YOUR INSTRUCTIONS: Find the line below with "It was at this" and the line with "Now, let's delve into some key applications.". Output them and the lines between, exactly, but not the pictures.

RECORDS TO USE:
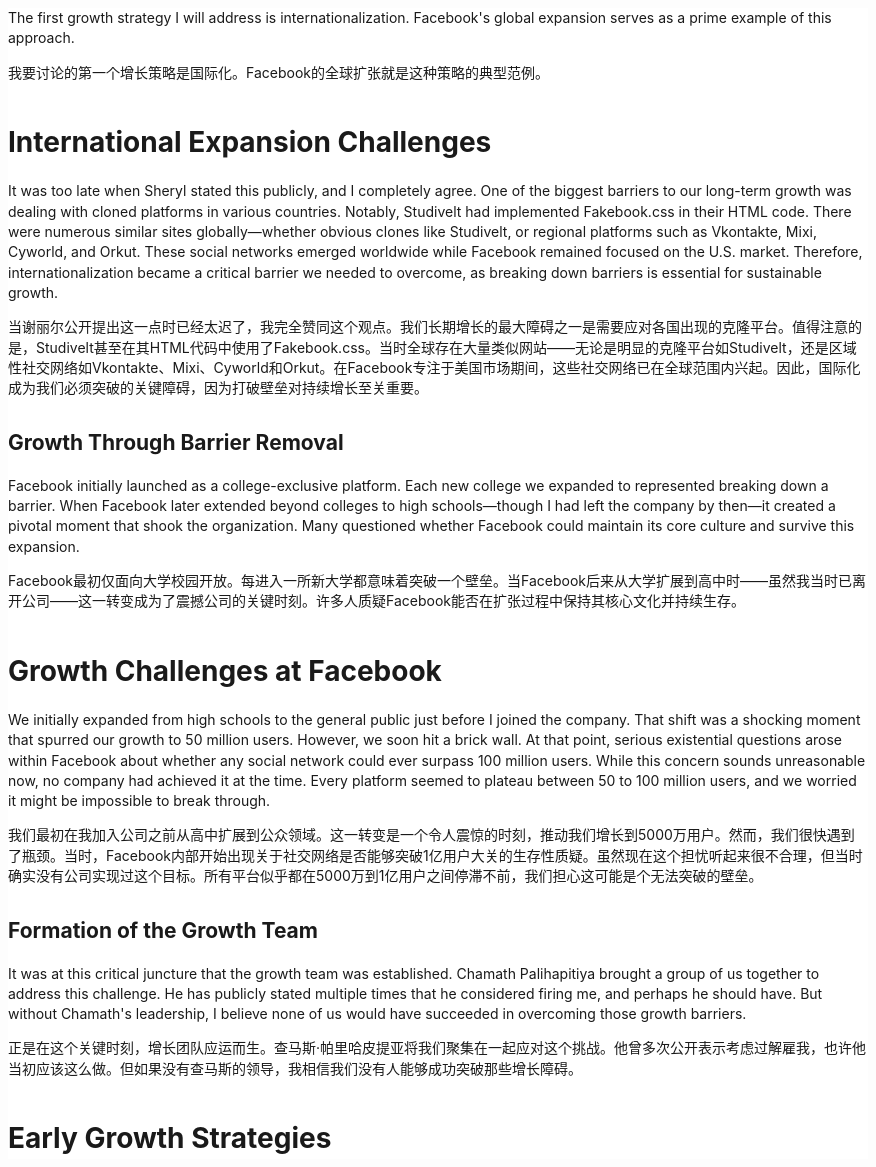 The first growth strategy I will address is internationalization. Facebook's global expansion serves as a prime example of this approach.

我要讨论的第一个增长策略是国际化。Facebook的全球扩张就是这种策略的典型范例。

# International Expansion Challenges

It was too late when Sheryl stated this publicly, and I completely agree. One of the biggest barriers to our long-term growth was dealing with cloned platforms in various countries. Notably, Studivelt had implemented Fakebook.css in their HTML code. There were numerous similar sites globally—whether obvious clones like Studivelt, or regional platforms such as Vkontakte, Mixi, Cyworld, and Orkut. These social networks emerged worldwide while Facebook remained focused on the U.S. market. Therefore, internationalization became a critical barrier we needed to overcome, as breaking down barriers is essential for sustainable growth.

当谢丽尔公开提出这一点时已经太迟了，我完全赞同这个观点。我们长期增长的最大障碍之一是需要应对各国出现的克隆平台。值得注意的是，Studivelt甚至在其HTML代码中使用了Fakebook.css。当时全球存在大量类似网站——无论是明显的克隆平台如Studivelt，还是区域性社交网络如Vkontakte、Mixi、Cyworld和Orkut。在Facebook专注于美国市场期间，这些社交网络已在全球范围内兴起。因此，国际化成为我们必须突破的关键障碍，因为打破壁垒对持续增长至关重要。

## Growth Through Barrier Removal

Facebook initially launched as a college-exclusive platform. Each new college we expanded to represented breaking down a barrier. When Facebook later extended beyond colleges to high schools—though I had left the company by then—it created a pivotal moment that shook the organization. Many questioned whether Facebook could maintain its core culture and survive this expansion.

Facebook最初仅面向大学校园开放。每进入一所新大学都意味着突破一个壁垒。当Facebook后来从大学扩展到高中时——虽然我当时已离开公司——这一转变成为了震撼公司的关键时刻。许多人质疑Facebook能否在扩张过程中保持其核心文化并持续生存。

# Growth Challenges at Facebook

We initially expanded from high schools to the general public just before I joined the company. That shift was a shocking moment that spurred our growth to 50 million users. However, we soon hit a brick wall. At that point, serious existential questions arose within Facebook about whether any social network could ever surpass 100 million users. While this concern sounds unreasonable now, no company had achieved it at the time. Every platform seemed to plateau between 50 to 100 million users, and we worried it might be impossible to break through.

我们最初在我加入公司之前从高中扩展到公众领域。这一转变是一个令人震惊的时刻，推动我们增长到5000万用户。然而，我们很快遇到了瓶颈。当时，Facebook内部开始出现关于社交网络是否能够突破1亿用户大关的生存性质疑。虽然现在这个担忧听起来很不合理，但当时确实没有公司实现过这个目标。所有平台似乎都在5000万到1亿用户之间停滞不前，我们担心这可能是个无法突破的壁垒。

## Formation of the Growth Team

It was at this critical juncture that the growth team was established. Chamath Palihapitiya brought a group of us together to address this challenge. He has publicly stated multiple times that he considered firing me, and perhaps he should have. But without Chamath's leadership, I believe none of us would have succeeded in overcoming those growth barriers.

正是在这个关键时刻，增长团队应运而生。查马斯·帕里哈皮提亚将我们聚集在一起应对这个挑战。他曾多次公开表示考虑过解雇我，也许他当初应该这么做。但如果没有查马斯的领导，我相信我们没有人能够成功突破那些增长障碍。

# Early Growth Strategies
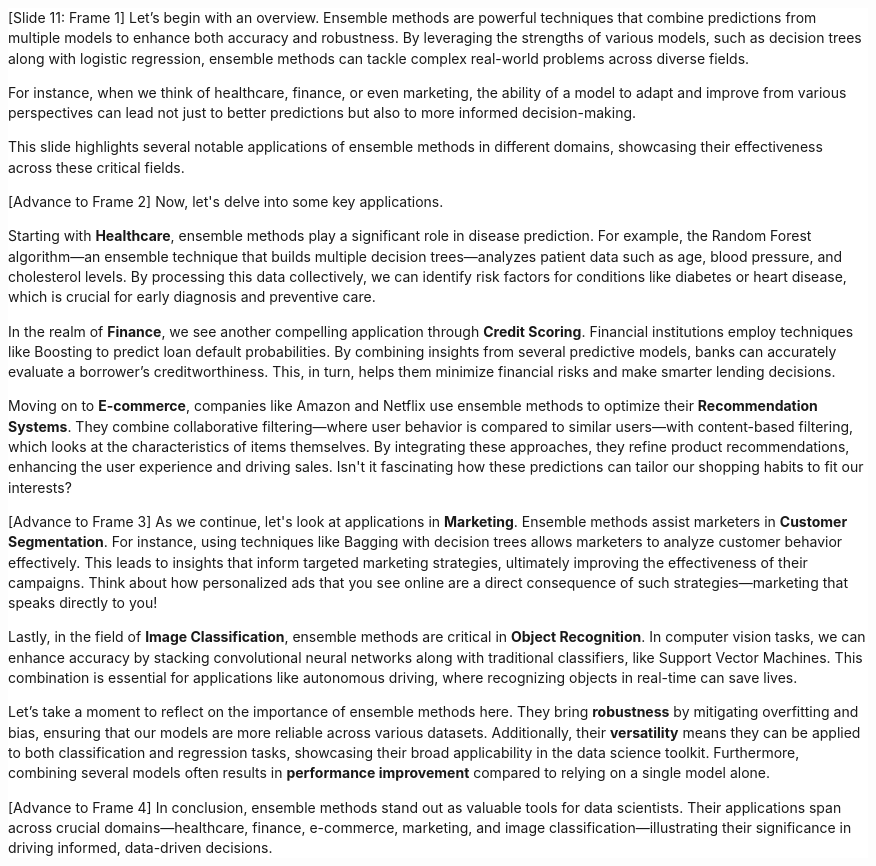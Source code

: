 [Slide 11: Frame 1]
Let’s begin with an overview. Ensemble methods are powerful techniques that combine predictions from multiple models to enhance both accuracy and robustness. By leveraging the strengths of various models, such as decision trees along with logistic regression, ensemble methods can tackle complex real-world problems across diverse fields. 

For instance, when we think of healthcare, finance, or even marketing, the ability of a model to adapt and improve from various perspectives can lead not just to better predictions but also to more informed decision-making.

This slide highlights several notable applications of ensemble methods in different domains, showcasing their effectiveness across these critical fields.

[Advance to Frame 2]
Now, let's delve into some key applications.

Starting with **Healthcare**, ensemble methods play a significant role in disease prediction. For example, the Random Forest algorithm—an ensemble technique that builds multiple decision trees—analyzes patient data such as age, blood pressure, and cholesterol levels. By processing this data collectively, we can identify risk factors for conditions like diabetes or heart disease, which is crucial for early diagnosis and preventive care. 

In the realm of **Finance**, we see another compelling application through **Credit Scoring**. Financial institutions employ techniques like Boosting to predict loan default probabilities. By combining insights from several predictive models, banks can accurately evaluate a borrower’s creditworthiness. This, in turn, helps them minimize financial risks and make smarter lending decisions.

Moving on to **E-commerce**, companies like Amazon and Netflix use ensemble methods to optimize their **Recommendation Systems**. They combine collaborative filtering—where user behavior is compared to similar users—with content-based filtering, which looks at the characteristics of items themselves. By integrating these approaches, they refine product recommendations, enhancing the user experience and driving sales. Isn't it fascinating how these predictions can tailor our shopping habits to fit our interests?

[Advance to Frame 3]
As we continue, let's look at applications in **Marketing**. Ensemble methods assist marketers in **Customer Segmentation**. For instance, using techniques like Bagging with decision trees allows marketers to analyze customer behavior effectively. This leads to insights that inform targeted marketing strategies, ultimately improving the effectiveness of their campaigns. Think about how personalized ads that you see online are a direct consequence of such strategies—marketing that speaks directly to you!

Lastly, in the field of **Image Classification**, ensemble methods are critical in **Object Recognition**. In computer vision tasks, we can enhance accuracy by stacking convolutional neural networks along with traditional classifiers, like Support Vector Machines. This combination is essential for applications like autonomous driving, where recognizing objects in real-time can save lives.

Let’s take a moment to reflect on the importance of ensemble methods here. They bring **robustness** by mitigating overfitting and bias, ensuring that our models are more reliable across various datasets. Additionally, their **versatility** means they can be applied to both classification and regression tasks, showcasing their broad applicability in the data science toolkit. Furthermore, combining several models often results in **performance improvement** compared to relying on a single model alone. 

[Advance to Frame 4]
In conclusion, ensemble methods stand out as valuable tools for data scientists. Their applications span across crucial domains—healthcare, finance, e-commerce, marketing, and image classification—illustrating their significance in driving informed, data-driven decisions.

SOLUTION BELOW:
It was at this critical juncture that the growth team was established. Chamath Palihapitiya brought a group of us together to address this challenge. He has publicly stated multiple times that he considered firing me, and perhaps he should have. But without Chamath's leadership, I believe none of us would have succeeded in overcoming those growth barriers.

正是在这个关键时刻，增长团队应运而生。查马斯·帕里哈皮提亚将我们聚集在一起应对这个挑战。他曾多次公开表示考虑过解雇我，也许他当初应该这么做。但如果没有查马斯的领导，我相信我们没有人能够成功突破那些增长障碍。

# Early Growth Strategies
Source code

: [Slide 11: Frame 1]
Let’s begin with an overview. Ensemble methods are powerful techniques that combine predictions from multiple models to enhance both accuracy and robustness. By leveraging the strengths of various models, such as decision trees along with logistic regression, ensemble methods can tackle complex real-world problems across diverse fields. 

For instance, when we think of healthcare, finance, or even marketing, the ability of a model to adapt and improve from various perspectives can lead not just to better predictions but also to more informed decision-making.

This slide highlights several notable applications of ensemble methods in different domains, showcasing their effectiveness across these critical fields.

[Advance to Frame 2]
Now, let's delve into some key applications.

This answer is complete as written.